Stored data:
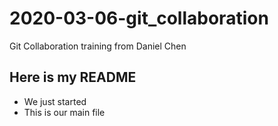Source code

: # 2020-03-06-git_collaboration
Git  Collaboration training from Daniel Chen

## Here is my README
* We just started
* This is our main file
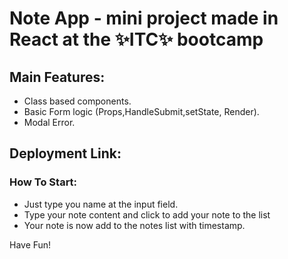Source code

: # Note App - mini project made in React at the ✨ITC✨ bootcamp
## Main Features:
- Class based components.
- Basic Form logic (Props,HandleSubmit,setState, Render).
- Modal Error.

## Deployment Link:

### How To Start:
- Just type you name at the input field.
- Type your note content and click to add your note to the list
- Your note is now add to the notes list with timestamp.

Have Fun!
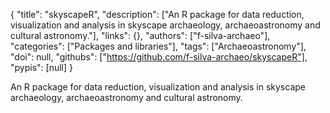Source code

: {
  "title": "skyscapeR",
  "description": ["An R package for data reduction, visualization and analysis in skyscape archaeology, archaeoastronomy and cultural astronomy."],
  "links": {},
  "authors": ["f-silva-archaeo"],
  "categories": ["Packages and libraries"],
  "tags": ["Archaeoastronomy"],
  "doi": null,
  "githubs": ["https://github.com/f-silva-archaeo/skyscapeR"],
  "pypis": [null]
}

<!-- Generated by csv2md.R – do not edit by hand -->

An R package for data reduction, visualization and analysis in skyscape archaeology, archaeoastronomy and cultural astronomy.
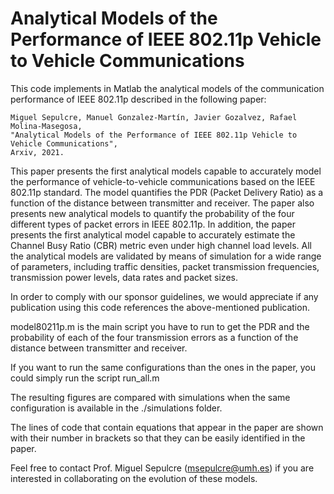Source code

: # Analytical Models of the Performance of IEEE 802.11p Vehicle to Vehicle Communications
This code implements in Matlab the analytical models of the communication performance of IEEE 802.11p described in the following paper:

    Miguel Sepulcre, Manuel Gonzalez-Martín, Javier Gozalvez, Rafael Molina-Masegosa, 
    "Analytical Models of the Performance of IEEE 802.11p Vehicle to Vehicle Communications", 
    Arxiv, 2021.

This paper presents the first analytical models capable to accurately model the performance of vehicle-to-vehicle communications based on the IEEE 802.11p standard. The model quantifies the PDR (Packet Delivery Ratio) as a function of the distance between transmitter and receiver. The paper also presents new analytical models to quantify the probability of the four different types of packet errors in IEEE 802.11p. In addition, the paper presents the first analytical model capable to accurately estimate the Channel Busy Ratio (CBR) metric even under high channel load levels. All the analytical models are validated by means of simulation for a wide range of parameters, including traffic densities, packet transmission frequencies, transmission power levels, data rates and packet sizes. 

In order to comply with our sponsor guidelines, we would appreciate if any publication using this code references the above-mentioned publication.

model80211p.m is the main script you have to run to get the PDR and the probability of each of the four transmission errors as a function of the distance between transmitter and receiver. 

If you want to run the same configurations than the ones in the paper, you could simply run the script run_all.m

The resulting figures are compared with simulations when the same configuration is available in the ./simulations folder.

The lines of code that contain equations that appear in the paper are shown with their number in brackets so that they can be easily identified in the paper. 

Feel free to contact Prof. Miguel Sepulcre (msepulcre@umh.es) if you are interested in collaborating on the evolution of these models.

WORK INSTRUCTION:
Look through the entries and copy every line in which the string "silva" appears.

RESULT FOR THIS EXERCISE:
  "authors": ["f-silva-archaeo"],
  "githubs": ["https://github.com/f-silva-archaeo/skyscapeR"],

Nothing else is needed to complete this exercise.